* **Exercise requirements**: In the response, each entry below should appear again exactly as given.

* **Material for this exercise**:
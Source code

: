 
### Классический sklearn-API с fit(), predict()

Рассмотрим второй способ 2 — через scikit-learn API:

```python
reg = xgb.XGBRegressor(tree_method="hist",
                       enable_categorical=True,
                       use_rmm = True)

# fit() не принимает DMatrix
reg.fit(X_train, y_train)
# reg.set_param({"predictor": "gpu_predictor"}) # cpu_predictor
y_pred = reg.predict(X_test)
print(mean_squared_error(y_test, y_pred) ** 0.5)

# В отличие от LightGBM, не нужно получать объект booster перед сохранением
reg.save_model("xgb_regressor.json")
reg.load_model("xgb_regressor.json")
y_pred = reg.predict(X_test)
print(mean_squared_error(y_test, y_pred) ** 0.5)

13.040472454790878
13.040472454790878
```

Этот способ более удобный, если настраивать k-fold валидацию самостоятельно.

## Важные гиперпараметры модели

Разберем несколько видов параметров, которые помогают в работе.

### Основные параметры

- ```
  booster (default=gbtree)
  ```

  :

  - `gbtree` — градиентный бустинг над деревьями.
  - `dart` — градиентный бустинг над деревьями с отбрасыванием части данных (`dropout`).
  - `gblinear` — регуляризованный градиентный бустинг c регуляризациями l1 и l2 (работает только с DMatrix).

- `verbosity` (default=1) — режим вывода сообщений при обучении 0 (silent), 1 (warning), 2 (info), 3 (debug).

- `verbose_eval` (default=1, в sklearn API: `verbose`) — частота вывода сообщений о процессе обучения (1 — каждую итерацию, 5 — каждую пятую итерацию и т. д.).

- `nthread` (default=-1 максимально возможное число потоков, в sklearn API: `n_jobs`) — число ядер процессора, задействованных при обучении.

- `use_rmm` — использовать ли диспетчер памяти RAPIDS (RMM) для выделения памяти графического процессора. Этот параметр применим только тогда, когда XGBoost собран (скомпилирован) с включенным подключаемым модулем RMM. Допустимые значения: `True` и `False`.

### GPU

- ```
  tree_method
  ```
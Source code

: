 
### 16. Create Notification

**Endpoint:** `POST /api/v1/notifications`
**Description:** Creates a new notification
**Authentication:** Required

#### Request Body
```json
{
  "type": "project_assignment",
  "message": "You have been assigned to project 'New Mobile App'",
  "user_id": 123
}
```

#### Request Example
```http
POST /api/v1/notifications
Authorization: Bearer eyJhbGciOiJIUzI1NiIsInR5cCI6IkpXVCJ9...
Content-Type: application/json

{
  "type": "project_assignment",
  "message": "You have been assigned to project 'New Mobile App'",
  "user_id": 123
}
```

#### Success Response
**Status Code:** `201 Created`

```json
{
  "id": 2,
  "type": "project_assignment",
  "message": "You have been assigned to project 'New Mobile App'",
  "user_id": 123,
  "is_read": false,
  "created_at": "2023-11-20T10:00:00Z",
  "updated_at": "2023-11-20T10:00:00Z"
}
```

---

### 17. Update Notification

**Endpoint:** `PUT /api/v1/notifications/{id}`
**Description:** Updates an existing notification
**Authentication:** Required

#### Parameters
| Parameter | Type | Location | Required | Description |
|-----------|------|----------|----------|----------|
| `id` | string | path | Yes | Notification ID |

* **Result for this task**:
Source code

: 
### Классический sklearn-API с fit(), predict()

Рассмотрим второй способ 2 — через scikit-learn API:

```python
reg = xgb.XGBRegressor(tree_method="hist",
                       enable_categorical=True,
                       use_rmm = True)

# fit() не принимает DMatrix
reg.fit(X_train, y_train)
# reg.set_param({"predictor": "gpu_predictor"}) # cpu_predictor
y_pred = reg.predict(X_test)
print(mean_squared_error(y_test, y_pred) ** 0.5)

# В отличие от LightGBM, не нужно получать объект booster перед сохранением
reg.save_model("xgb_regressor.json")
reg.load_model("xgb_regressor.json")
y_pred = reg.predict(X_test)
print(mean_squared_error(y_test, y_pred) ** 0.5)

13.040472454790878
13.040472454790878
```

Этот способ более удобный, если настраивать k-fold валидацию самостоятельно.

## Важные гиперпараметры модели

Разберем несколько видов параметров, которые помогают в работе.

### Основные параметры

- ```
  booster (default=gbtree)
  ```

  :

  - `gbtree` — градиентный бустинг над деревьями.
  - `dart` — градиентный бустинг над деревьями с отбрасыванием части данных (`dropout`).
  - `gblinear` — регуляризованный градиентный бустинг c регуляризациями l1 и l2 (работает только с DMatrix).

- `verbosity` (default=1) — режим вывода сообщений при обучении 0 (silent), 1 (warning), 2 (info), 3 (debug).

- `verbose_eval` (default=1, в sklearn API: `verbose`) — частота вывода сообщений о процессе обучения (1 — каждую итерацию, 5 — каждую пятую итерацию и т. д.).

- `nthread` (default=-1 максимально возможное число потоков, в sklearn API: `n_jobs`) — число ядер процессора, задействованных при обучении.

- `use_rmm` — использовать ли диспетчер памяти RAPIDS (RMM) для выделения памяти графического процессора. Этот параметр применим только тогда, когда XGBoost собран (скомпилирован) с включенным подключаемым модулем RMM. Допустимые значения: `True` и `False`.

### GPU

- ```
  tree_method
  ```
Source code

: 
### 16. Create Notification

**Endpoint:** `POST /api/v1/notifications`
**Description:** Creates a new notification
**Authentication:** Required

#### Request Body
```json
{
  "type": "project_assignment",
  "message": "You have been assigned to project 'New Mobile App'",
  "user_id": 123
}
```

#### Request Example
```http
POST /api/v1/notifications
Authorization: Bearer eyJhbGciOiJIUzI1NiIsInR5cCI6IkpXVCJ9...
Content-Type: application/json

{
  "type": "project_assignment",
  "message": "You have been assigned to project 'New Mobile App'",
  "user_id": 123
}
```

#### Success Response
**Status Code:** `201 Created`

```json
{
  "id": 2,
  "type": "project_assignment",
  "message": "You have been assigned to project 'New Mobile App'",
  "user_id": 123,
  "is_read": false,
  "created_at": "2023-11-20T10:00:00Z",
  "updated_at": "2023-11-20T10:00:00Z"
}
```

---

### 17. Update Notification

**Endpoint:** `PUT /api/v1/notifications/{id}`
**Description:** Updates an existing notification
**Authentication:** Required

#### Parameters
| Parameter | Type | Location | Required | Description |
|-----------|------|----------|----------|----------|
| `id` | string | path | Yes | Notification ID |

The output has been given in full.